Eine Überraschung bietet der Plan insofern, als erstmalig die Produktionsziele größtenteils nicht nur in Relativzahlen, sondern in absoluten Mengen angegeben werden. Dadurch ist es möglich, die von sowjetzonaler Seite bisher bewußt verschleierten Produktionsergebnisse für das Basisjahr 1950 zu errechnen. Wieweit die zugrunde gelegten Basiszahlen objektiv richtig sind, ist eine andere Frage. Immerhin stimmen sie zum Teil mit den bisherigen westdeutschen Schätzungen überein. Andererseits ist in ihnen offensichtlich die vielfach hohe und in den Planzwischenberichten wiederholt zugegebene Ausschußquote, die ja keine verwertbare Produktion darstellt, nicht berücksichtigt. Ein weiteres Unsicherheitsmoment liegt darin, daß für den Zweijahresplan 1949 bis 1950, dessen Ergebnisse die Grundlage für den Fünfjahresplan bilden, bereits falsche Zahlen zugrunde gelegt worden sind. Zur Stabilisierung des kommunistischen Minderheitsregimes, insbesondere anläßlich der Errichtung der sogenannten Deutschen Demokratischen Republik, und der vorjährigen Einheitslisten-„Wahl“ wurden für die Propaganda ständig imponierende Planziele und hohe Erfüllungszahlen verwendet, in denen sich die sowjetzonalen Planfunktionäre fraglos hier und da verstiegen haben. Aber aus Gründen des Prestiges gibt es hier kein Zurück. Trotzdem vermittelt die Rückrechnung von den Planzielen für 1955 zu den angeblichen Ergebnissen des Jahres 1950 weit mehr konkrete Anhaltspunkte zur Beurteilung des sowjetzonalen Wirtschaftsstatuts, als sie jemals bisher zur Verfügung standen. Mindestens dürften sie im Sinne des vorangestellten Mottos für ein einigermaßen objektives Bild verwertbar sein.
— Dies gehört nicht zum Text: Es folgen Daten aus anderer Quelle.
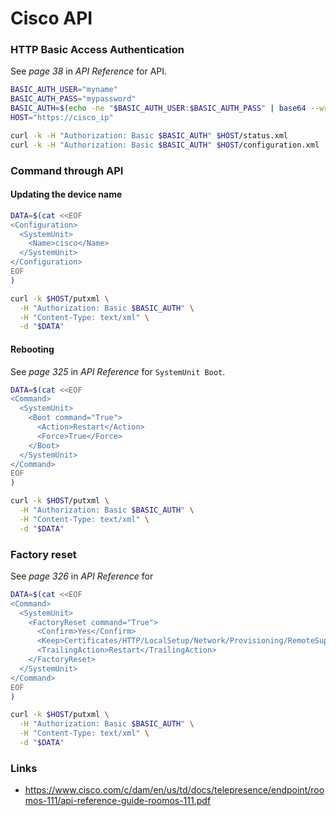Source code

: # Cisco API

### HTTP Basic Access Authentication

See _page 38_ in _API Reference_ for API.

```bash
BASIC_AUTH_USER="myname"
BASIC_AUTH_PASS="mypassword"
BASIC_AUTH=$(echo -ne "$BASIC_AUTH_USER:$BASIC_AUTH_PASS" | base64 --wrap 0)
HOST="https://cisco_ip"

curl -k -H "Authorization: Basic $BASIC_AUTH" $HOST/status.xml
curl -k -H "Authorization: Basic $BASIC_AUTH" $HOST/configuration.xml
```

### Command through API

#### Updating the device name

```bash
DATA=$(cat <<EOF
<Configuration>
  <SystemUnit>
    <Name>cisco</Name>
  </SystemUnit>
</Configuration>
EOF
)

curl -k $HOST/putxml \
  -H "Authorization: Basic $BASIC_AUTH" \
  -H "Content-Type: text/xml" \
  -d "$DATA"
```

#### Rebooting

See _page 325_ in _API Reference_ for `SystemUnit Boot`.

```bash
DATA=$(cat <<EOF
<Command>
  <SystemUnit>
    <Boot command="True">
      <Action>Restart</Action>
      <Force>True</Force>
    </Boot>
  </SystemUnit>
</Command>
EOF
)

curl -k $HOST/putxml \
  -H "Authorization: Basic $BASIC_AUTH" \
  -H "Content-Type: text/xml" \
  -d "$DATA"
```

### Factory reset

See _page 326_ in _API Reference_ for

```bash
DATA=$(cat <<EOF
<Command>
  <SystemUnit>
    <FactoryReset command="True">
      <Confirm>Yes</Confirm>
      <Keep>Certificates/HTTP/LocalSetup/Network/Provisioning/RemoteSupportUser</Keep>
      <TrailingAction>Restart</TrailingAction>
    </FactoryReset>
  </SystemUnit>
</Command>
EOF
)

curl -k $HOST/putxml \
  -H "Authorization: Basic $BASIC_AUTH" \
  -H "Content-Type: text/xml" \
  -d "$DATA"
```

### Links

- https://www.cisco.com/c/dam/en/us/td/docs/telepresence/endpoint/roomos-111/api-reference-guide-roomos-111.pdf
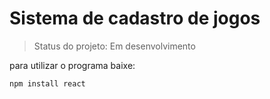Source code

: <h1>Sistema de cadastro de jogos</h1>

>Status do projeto: Em desenvolvimento

para utilizar o programa baixe:

```
npm install react
```

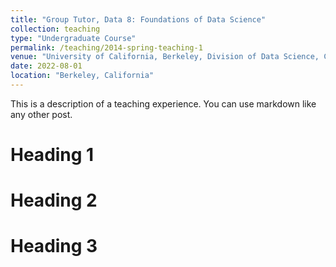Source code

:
 ```yaml
---
title: "Group Tutor, Data 8: Foundations of Data Science"
collection: teaching
type: "Undergraduate Course"
permalink: /teaching/2014-spring-teaching-1
venue: "University of California, Berkeley, Division of Data Science, Computing, and Society"
date: 2022-08-01
location: "Berkeley, California"
---
```


This is a description of a teaching experience. You can use markdown like any other post.

Heading 1
======

Heading 2
======

Heading 3
======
Für die Darstellung in der hier veröffentlichten Graphik wurde eine Reihe von repräsentativen Produktionszweigen, in drei Fällen mit Vergleichszahlen für 1936, ausgewählt. Bei allen Vorbehalten für die Erreichbarkeit der gestellten Planziele ist am „imponierendsten“ die Zielsetzung bei der Eisenerzgewinnung mit 910 v. H. der Menge von 1950. Obwohl diese Forcierung der Förderleistung „zusätzlich zu einer hohen Eisenerzeinfuhr aus der UdSSR“ mit der angestrebten Erhöhung der Eisen- und Stahlproduktion ausdrücklich begründet wird, drängt sich doch auch gerade wegen dieser ostentativen Begründung die naheliegende Frage auf, ob und wieweit sich in dieser „Eisenerz“-Menge die an keiner Stelle des Planes erwähnte Uranförderung verbirgt, für die ja bekanntlich die größten Anstrengungen auf Befehl und zugunsten der Sovjetunion gemacht werden müssen. Daneben ist für Bleierzkonzentrate ein Plansoll von 635 v. H. und für Zinnerzkonzentrat ein Soll von 762 v. H. aufgestellt worden. Bei Steinkohle entspricht das Plansoll von 124,8 v. H. mit einer Fördermenge von 3,5 Mill. t der Vorkriegsförderung, während sich für 1950 allerdings nur eine absolute Förderung von 2,8 Mill. t errechnet. Z.